Chief Economist Bank BRI Anggito Abimanyu mengatakan, likuiditas bank umum di Bank Indonesia pada tanggal 24 April 2015 turun Rp 50 triliun menjadi Rp 98 triliun dibandingkan dengan akhir Maret 2015 yang sebesar Rp 148 triliun, atau secara year to date turun 22 persen.
Menurutnya, turunnya likuiditas bank umum di rekening BI yang mengalami penurunan cukup drastis menunjukkan likuiditas semakin ketat. Likuiditas yang turun, lanjutnya, dapat menyebabkan persaingan bunga perbankan semakin tinggi.
Implikasi pelambatan ekonomi pada likuiditas perbankan akan ada potensi penurunan kenaikan dana pihak ketiga (DPK) secara nasional. Jika rencana pemerintah ekonomi bisa tumbuh 7 persen, ada potensi kenaikan DPK yang bisa ditabung perbankan sebesar Rp 600 triliun.
"Tapi melihat kondisi kuartal I-2015 tidak ada perbaikan maka potensi kenaikan DPK turun menjadi Rp 484,9 triliun. Ini mengakibatkan kegiatan ekonomi turun, pendapatan masyarakat turun, dan potensi menabung turun," jelas Anggito di Jakarta, Senin (27/4).
Anggito memperkirakan, koreksi pertumbuhan ekonomi itu akan terjadi pengetatan likuditas. Tentu ekspekasinya adalah kenaikan suku bunga, namun tergantung strategi masing-masing bank. Perhatian bank adalah bagaimana likuiditas cukup untuk melakukan fungsi intermediasi.
Meskipun, saat ini tidak ada kekurangan likuiditas, atau masih ekses di pasar. Namun, jika bank ingin tumbuh harus punya likuiditas. Sedangkan lukuiditas di pasar ada tapi mahal. Perbankan akan punya strategi masing-masing untuk memenangkan persaingan. "Kalau di bank BUMN ada kesepakatan untuk mengurangi perang suku bunga.
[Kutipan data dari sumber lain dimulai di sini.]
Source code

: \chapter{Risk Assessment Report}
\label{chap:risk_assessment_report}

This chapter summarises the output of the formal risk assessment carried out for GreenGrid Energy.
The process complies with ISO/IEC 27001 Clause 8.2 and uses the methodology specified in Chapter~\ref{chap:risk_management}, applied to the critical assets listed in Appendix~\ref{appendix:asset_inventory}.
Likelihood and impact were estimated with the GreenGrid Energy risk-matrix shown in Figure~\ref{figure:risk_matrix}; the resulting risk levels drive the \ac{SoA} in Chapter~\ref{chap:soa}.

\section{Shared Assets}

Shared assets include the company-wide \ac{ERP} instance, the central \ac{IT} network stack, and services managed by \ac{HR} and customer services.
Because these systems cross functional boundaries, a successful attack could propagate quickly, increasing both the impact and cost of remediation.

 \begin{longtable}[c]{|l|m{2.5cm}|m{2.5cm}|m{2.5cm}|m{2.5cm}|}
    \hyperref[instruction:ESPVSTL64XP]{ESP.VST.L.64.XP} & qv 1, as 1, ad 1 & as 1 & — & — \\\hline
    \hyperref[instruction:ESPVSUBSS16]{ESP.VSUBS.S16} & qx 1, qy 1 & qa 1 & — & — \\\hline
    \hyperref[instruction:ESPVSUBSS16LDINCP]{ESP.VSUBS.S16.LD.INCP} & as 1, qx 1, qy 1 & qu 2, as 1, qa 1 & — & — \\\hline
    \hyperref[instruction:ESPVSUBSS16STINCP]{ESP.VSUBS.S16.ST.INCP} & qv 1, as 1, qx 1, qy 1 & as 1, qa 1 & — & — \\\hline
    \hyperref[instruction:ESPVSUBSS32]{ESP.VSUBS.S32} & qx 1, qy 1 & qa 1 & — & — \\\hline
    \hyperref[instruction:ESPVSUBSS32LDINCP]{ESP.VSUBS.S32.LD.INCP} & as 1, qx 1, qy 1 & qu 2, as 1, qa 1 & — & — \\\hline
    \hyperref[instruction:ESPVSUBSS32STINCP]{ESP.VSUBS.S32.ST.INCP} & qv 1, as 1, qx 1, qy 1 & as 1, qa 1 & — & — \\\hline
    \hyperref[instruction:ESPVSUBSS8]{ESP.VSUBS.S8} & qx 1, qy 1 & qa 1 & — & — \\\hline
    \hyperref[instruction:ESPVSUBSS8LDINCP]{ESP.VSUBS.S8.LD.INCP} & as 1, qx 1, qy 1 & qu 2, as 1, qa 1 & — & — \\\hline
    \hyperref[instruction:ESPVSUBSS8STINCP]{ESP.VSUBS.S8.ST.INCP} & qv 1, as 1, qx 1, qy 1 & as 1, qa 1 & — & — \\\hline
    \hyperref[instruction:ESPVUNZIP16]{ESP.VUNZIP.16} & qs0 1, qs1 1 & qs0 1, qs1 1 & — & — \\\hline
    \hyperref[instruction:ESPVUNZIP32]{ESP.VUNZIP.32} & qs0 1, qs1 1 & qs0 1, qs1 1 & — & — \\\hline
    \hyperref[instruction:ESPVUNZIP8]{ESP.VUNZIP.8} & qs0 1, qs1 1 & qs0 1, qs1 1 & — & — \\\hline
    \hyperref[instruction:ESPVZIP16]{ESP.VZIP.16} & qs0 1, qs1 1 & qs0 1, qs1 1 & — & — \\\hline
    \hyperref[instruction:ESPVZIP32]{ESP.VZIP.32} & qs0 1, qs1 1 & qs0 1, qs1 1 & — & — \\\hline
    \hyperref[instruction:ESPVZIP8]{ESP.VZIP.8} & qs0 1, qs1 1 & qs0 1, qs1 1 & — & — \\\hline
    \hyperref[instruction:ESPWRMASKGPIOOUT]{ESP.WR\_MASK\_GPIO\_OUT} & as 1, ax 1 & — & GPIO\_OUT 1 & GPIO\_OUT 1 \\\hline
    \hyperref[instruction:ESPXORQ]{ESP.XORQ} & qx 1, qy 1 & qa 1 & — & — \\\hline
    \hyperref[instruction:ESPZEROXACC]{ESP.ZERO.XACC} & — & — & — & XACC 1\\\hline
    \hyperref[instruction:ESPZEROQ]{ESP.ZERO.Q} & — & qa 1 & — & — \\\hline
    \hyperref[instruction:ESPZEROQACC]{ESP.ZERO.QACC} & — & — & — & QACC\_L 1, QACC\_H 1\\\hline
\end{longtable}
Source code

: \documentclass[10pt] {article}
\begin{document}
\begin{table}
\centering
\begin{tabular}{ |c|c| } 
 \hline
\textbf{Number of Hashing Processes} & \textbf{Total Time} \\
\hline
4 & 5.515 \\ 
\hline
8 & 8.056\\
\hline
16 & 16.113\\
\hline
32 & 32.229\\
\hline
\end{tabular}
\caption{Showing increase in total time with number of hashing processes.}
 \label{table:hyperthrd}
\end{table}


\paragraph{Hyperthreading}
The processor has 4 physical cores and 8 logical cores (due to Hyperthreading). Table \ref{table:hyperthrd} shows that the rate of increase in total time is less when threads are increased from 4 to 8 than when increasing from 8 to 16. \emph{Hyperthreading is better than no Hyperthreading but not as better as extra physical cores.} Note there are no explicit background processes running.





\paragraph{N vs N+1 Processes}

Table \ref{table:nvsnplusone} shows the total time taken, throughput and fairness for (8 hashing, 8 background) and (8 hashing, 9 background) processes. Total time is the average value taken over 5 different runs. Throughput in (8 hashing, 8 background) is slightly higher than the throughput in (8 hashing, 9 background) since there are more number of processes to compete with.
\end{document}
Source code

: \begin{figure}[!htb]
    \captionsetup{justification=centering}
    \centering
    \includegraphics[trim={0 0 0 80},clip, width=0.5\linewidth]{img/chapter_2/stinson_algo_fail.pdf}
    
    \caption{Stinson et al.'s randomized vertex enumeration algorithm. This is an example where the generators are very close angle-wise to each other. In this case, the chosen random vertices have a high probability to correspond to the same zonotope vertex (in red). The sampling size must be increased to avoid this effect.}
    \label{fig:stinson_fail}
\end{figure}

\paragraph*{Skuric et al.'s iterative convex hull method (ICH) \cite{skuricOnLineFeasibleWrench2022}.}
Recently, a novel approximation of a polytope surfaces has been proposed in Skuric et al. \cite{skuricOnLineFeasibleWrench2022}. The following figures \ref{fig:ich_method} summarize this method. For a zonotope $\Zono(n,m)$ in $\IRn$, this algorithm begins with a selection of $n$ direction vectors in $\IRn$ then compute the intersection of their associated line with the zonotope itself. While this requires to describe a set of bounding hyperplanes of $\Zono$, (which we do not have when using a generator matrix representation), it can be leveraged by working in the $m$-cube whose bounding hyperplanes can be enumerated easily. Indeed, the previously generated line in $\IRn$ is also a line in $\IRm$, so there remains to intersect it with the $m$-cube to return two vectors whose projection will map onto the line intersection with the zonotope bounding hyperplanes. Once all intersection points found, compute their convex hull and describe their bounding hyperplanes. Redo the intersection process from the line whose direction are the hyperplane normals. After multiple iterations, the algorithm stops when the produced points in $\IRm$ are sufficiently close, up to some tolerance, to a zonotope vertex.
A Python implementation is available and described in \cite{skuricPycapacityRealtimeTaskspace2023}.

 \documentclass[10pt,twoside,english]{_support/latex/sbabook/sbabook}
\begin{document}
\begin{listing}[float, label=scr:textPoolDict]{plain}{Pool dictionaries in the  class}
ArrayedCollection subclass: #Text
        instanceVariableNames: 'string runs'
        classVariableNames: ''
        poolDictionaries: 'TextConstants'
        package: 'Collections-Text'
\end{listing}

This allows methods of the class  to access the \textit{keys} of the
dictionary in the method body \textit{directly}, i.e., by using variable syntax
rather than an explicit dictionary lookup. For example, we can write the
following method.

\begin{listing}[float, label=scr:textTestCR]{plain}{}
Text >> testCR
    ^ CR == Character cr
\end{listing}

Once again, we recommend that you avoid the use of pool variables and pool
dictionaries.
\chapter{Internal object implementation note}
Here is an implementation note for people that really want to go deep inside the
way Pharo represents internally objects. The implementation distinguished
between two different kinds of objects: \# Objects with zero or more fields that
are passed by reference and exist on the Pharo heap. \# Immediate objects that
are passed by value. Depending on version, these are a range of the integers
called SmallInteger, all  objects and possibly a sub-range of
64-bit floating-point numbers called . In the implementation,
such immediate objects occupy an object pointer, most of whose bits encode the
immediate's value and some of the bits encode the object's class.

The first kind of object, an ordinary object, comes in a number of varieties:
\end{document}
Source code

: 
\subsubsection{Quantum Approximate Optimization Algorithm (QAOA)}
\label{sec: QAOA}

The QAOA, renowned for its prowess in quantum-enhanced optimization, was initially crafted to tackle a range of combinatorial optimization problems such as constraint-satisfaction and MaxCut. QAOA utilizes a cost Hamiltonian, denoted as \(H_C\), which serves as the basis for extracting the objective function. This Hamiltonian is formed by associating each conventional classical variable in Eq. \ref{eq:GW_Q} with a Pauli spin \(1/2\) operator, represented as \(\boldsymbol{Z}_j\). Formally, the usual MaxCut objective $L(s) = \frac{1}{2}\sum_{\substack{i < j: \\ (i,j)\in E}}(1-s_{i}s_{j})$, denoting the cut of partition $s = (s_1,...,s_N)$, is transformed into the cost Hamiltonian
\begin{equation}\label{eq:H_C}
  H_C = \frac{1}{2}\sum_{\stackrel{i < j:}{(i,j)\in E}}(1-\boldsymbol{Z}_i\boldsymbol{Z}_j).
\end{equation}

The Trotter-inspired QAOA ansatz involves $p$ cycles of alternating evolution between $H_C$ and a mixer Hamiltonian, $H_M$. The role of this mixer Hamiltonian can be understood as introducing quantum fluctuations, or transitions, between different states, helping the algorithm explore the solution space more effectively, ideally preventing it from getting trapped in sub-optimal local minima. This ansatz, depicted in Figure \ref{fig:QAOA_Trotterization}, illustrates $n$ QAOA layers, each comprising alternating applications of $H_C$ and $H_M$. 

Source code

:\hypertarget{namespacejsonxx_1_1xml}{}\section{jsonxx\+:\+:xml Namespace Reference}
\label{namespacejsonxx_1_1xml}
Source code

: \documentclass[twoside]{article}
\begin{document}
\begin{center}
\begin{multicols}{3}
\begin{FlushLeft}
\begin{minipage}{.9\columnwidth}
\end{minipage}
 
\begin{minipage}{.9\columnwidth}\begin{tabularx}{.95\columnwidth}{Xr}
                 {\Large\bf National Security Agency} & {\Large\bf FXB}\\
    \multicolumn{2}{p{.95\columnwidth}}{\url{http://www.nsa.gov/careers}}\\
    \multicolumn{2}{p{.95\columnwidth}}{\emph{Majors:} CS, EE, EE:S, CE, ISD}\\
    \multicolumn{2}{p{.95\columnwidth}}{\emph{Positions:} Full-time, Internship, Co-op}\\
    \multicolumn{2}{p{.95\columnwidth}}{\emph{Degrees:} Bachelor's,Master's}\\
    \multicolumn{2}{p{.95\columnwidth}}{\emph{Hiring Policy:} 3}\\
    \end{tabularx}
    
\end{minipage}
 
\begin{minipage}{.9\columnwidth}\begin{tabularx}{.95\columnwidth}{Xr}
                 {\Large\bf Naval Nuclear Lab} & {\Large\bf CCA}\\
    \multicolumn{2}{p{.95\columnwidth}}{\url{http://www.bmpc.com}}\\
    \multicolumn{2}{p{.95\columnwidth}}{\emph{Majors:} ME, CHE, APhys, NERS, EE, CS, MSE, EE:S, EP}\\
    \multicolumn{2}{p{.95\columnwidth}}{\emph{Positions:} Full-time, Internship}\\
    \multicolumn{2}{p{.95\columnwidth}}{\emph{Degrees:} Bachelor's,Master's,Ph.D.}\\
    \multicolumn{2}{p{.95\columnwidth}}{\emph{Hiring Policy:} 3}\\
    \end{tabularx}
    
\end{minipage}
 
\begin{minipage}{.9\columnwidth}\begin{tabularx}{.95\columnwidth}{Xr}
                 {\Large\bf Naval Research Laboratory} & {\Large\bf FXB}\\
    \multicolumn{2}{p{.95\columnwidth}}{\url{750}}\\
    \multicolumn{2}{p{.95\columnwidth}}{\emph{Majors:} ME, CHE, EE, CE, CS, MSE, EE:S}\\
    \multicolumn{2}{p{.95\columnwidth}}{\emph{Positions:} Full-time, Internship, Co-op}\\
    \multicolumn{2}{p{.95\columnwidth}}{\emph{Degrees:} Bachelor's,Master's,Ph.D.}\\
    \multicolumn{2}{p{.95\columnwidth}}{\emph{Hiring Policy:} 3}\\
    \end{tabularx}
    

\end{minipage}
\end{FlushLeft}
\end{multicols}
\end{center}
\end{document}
Ada potensi persaingan, itu harus dikelola dengan baik," imbuhnya.
Menurutnya, kebijakan aturan penambahan obligasi dalam penghitungan LDR atau memasukkan sekuritas yang diterbitkan ke LDR akan sangat menolong perbankan. Sebab, beberapa bank memperoleh sumber pendapatan dari obligasi. Misalnya Bank Tabungan Negara yang mengandalkan pembiayaan jangka panjang. Jika komponen itu tidak pernah dihitung dalam LDR, akan membuat bank berlomba-lomba mencari deposit.